アシアマ(Johnson Asiama)総裁は金融政策決定会合の開会にあたり演説し、最近の中東危機が世界経済に与える影響について言及した。とりわけ原油価格の上昇は輸入燃料への依存度が高いガーナ経済に直接的な影響を及ぼすとし、インフレ抑制の進展を脅かす要因になり得ると指摘した。
ガーナでは2025年7月以降、金融引き締めや通貨の安定などを背景にインフレ率が徐々に低下してきた。政府と中銀は財政改革や金融政策を通じて物価安定の回復を進めており、経済の信頼回復にもつながっている。

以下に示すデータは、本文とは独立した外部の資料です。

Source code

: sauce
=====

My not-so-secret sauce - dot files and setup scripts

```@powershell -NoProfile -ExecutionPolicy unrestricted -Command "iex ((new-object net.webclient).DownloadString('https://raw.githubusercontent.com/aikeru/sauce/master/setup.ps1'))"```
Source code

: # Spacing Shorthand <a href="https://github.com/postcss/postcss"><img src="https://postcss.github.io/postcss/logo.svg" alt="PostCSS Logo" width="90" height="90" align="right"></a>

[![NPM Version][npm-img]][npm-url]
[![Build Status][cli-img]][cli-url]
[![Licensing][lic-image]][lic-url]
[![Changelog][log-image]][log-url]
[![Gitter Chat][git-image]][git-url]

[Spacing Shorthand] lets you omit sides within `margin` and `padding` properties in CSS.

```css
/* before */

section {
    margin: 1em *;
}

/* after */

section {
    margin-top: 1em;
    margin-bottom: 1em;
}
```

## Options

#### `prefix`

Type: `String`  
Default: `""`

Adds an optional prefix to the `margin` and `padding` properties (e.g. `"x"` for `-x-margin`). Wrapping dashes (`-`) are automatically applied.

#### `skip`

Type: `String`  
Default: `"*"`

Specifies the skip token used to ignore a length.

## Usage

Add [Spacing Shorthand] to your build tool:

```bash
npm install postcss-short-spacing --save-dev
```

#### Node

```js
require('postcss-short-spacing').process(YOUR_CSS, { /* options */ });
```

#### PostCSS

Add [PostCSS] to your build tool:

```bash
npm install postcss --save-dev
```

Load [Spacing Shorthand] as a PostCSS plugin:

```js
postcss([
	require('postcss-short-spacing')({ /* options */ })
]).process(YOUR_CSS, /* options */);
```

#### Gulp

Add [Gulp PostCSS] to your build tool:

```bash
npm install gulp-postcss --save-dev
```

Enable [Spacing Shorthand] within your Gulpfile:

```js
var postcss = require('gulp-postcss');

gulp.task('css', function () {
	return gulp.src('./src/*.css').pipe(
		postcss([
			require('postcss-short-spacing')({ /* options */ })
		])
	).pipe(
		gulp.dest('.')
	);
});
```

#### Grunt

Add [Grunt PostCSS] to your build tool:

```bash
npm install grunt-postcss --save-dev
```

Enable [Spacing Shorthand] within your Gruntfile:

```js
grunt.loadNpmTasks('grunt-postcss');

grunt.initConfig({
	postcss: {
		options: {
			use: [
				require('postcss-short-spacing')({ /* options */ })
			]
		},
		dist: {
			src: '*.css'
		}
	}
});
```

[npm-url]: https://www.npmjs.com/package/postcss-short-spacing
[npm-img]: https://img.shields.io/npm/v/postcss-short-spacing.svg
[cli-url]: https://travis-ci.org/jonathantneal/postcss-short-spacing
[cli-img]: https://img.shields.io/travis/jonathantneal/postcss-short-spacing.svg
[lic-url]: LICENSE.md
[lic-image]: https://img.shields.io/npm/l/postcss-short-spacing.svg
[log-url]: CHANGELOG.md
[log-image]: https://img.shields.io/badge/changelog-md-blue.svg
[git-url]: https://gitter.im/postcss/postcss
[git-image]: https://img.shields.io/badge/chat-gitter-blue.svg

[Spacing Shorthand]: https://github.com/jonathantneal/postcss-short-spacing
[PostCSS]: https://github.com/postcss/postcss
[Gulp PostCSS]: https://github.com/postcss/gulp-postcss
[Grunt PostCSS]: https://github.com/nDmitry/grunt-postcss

しかし、原油価格が国際市場で上昇すれば輸送費や電力コストの増加を通じて国内物価に波及する可能性が高く、政策当局は外部要因によるインフレ再燃を警戒している。
特に最近の中東紛争では、供給不安を背景に世界のエネルギー市場が影響を受け、原油価格の急騰が各国経済のインフレ圧力を高めている。アフリカ各国の政策当局も同様の懸念を示し、これまで検討されてきた金融緩和の動きが停止、あるいは見直される可能性も指摘されている。
一方でアジアマ氏はガーナ経済にとって明るい材料もあると述べた。国際的な金価格の上昇は同国の輸出収入を押し上げる要因となり得るためだ。ガーナはアフリカ最大の金生産国であり、近年は金輸出が外貨収入の重要な柱となっている。2025年の金輸出収入は200億ドルに達し、前年の103億ドルからほぼ倍増した。こうした輸出拡大は経常収支の改善や通貨安定にも寄与しているという。

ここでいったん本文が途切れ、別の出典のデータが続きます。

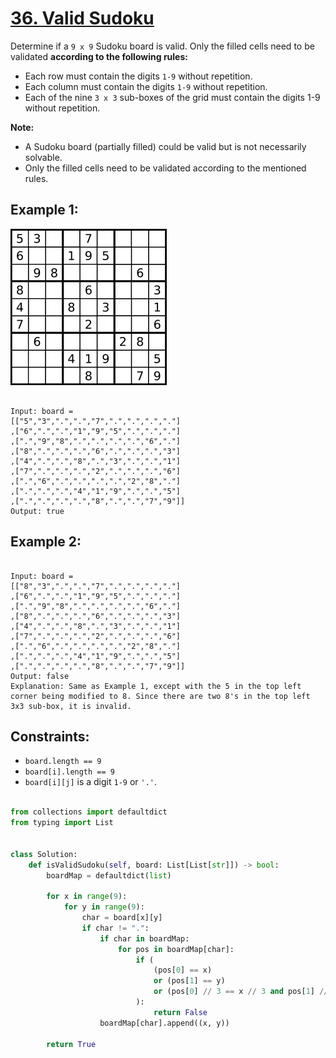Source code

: # [36. Valid Sudoku](https://leetcode.com/problems/valid-sudoku/description/)

Determine if a `9 x 9` Sudoku board is valid. Only the filled cells need to be validated **according to the following rules:**

- Each row must contain the digits `1-9` without repetition.
- Each column must contain the digits `1-9` without repetition.
- Each of the nine `3 x 3` sub-boxes of the grid must contain the digits 1-9 without repetition.

**Note:**

- A Sudoku board (partially filled) could be valid but is not necessarily solvable.
- Only the filled cells need to be validated according to the mentioned rules.

## Example 1:

![alt text](image.png)

```

Input: board =
[["5","3",".",".","7",".",".",".","."]
,["6",".",".","1","9","5",".",".","."]
,[".","9","8",".",".",".",".","6","."]
,["8",".",".",".","6",".",".",".","3"]
,["4",".",".","8",".","3",".",".","1"]
,["7",".",".",".","2",".",".",".","6"]
,[".","6",".",".",".",".","2","8","."]
,[".",".",".","4","1","9",".",".","5"]
,[".",".",".",".","8",".",".","7","9"]]
Output: true

```

## Example 2:

```

Input: board =
[["8","3",".",".","7",".",".",".","."]
,["6",".",".","1","9","5",".",".","."]
,[".","9","8",".",".",".",".","6","."]
,["8",".",".",".","6",".",".",".","3"]
,["4",".",".","8",".","3",".",".","1"]
,["7",".",".",".","2",".",".",".","6"]
,[".","6",".",".",".",".","2","8","."]
,[".",".",".","4","1","9",".",".","5"]
,[".",".",".",".","8",".",".","7","9"]]
Output: false
Explanation: Same as Example 1, except with the 5 in the top left corner being modified to 8. Since there are two 8's in the top left 3x3 sub-box, it is invalid.

```

## Constraints:

- `board.length == 9`
- `board[i].length == 9`
- `board[i][j]` is a digit `1-9` or `'.'`.

```py

from collections import defaultdict
from typing import List


class Solution:
    def isValidSudoku(self, board: List[List[str]]) -> bool:
        boardMap = defaultdict(list)

        for x in range(9):
            for y in range(9):
                char = board[x][y]
                if char != ".":
                    if char in boardMap:
                        for pos in boardMap[char]:
                            if (
                                (pos[0] == x)
                                or (pos[1] == y)
                                or (pos[0] // 3 == x // 3 and pos[1] // 3 == y // 3)
                            ):
                                return False
                    boardMap[char].append((x, y))

        return True

```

中銀は3月18日に政策金利の判断を公表する予定で、今回の会合ではインフレ動向や外部リスクの評価が焦点となる。アジアマ氏はこれまでのインフレ抑制の成果を認めつつも、世界情勢の変化による新たなリスクを慎重に見極める必要があると強調した。政策当局としては、経済の改善傾向を維持しながら外部ショックへの耐性を高めるバランスの取れた政策運営が求められている。
ガーナ経済はここ数年、通貨下落や高インフレに直面してきたが、金融政策と財政改革により徐々に安定を取り戻しつつある。だが中東紛争の長期化やエネルギー価格の高騰が続けば、物価や金融市場に再び圧力がかかる可能性がある。中銀は今後の政策判断において、国際情勢と国内経済の双方を慎重に見極める姿勢を示している。